As the title says I have to show that these two extensions of the rational numbers are isomorphic: $$\mathbb{Q}(2^\frac1n; 3^\frac1m)=\mathbb{Q}(2^\frac1n3^\frac1m)$$ supposing that $\gcd(n,m)=1$
I really don't know how to even begin in the first place (as we never done a single exercise in class), the only thing I've managed to prove is that the two extension have the same dimension over $\mathbb{Q}$ and I feel very far from the actual solution so I'd prefer at least a sketch of the proof and not only a hint.
The inclusion $\mathbb{Q}(2^{1/n}3^{1/m})\subseteq\mathbb{Q}(2^{1/n},3^{1/m})$ should be clear. For the reverse inclusion, it suffices to establish $2^{1/n}$ and $3^{1/m}$ are elements of $\mathbb{Q}(2^{1/n}3^{1/m})$.
Hint #1: What happens when you take certain powers of $2^{1/n}3^{1/m}$?
Hint #2: Bezout's identity says if $\gcd(n,m)=1$ then there exist $a,b$ such that $an+bm=1$.

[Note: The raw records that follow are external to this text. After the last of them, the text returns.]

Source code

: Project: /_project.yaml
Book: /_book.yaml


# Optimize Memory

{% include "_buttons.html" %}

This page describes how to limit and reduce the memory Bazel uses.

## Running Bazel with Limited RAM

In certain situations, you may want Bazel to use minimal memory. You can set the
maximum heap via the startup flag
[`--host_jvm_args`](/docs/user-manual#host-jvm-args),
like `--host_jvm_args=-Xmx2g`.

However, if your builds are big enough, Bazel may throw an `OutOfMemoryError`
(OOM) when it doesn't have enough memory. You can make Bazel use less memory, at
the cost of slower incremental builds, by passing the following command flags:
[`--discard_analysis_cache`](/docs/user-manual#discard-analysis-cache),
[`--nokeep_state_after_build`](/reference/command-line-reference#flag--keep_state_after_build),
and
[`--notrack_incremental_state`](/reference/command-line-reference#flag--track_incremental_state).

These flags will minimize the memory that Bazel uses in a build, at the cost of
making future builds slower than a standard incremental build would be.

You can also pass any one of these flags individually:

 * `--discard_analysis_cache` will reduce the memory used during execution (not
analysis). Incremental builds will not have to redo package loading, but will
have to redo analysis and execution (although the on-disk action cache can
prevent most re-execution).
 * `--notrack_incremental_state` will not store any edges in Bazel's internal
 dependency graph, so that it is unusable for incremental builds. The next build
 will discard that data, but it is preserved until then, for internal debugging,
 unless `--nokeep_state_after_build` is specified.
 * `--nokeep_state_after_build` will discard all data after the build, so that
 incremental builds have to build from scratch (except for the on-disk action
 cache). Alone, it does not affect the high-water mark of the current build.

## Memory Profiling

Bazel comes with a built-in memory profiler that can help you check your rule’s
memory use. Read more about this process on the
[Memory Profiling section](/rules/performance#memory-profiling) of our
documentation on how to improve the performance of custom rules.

(You should be able to take $2^{1/n}3^{1/m}$ to a power until it is just one of $2$ or $3$ to a rational power, up to a rational multiple. And then you should be able to take said rational powers of $2$ or $3$ to another power so that it is $2^{1/n}$ or $3^{1/m}$ up to a rational multiple.)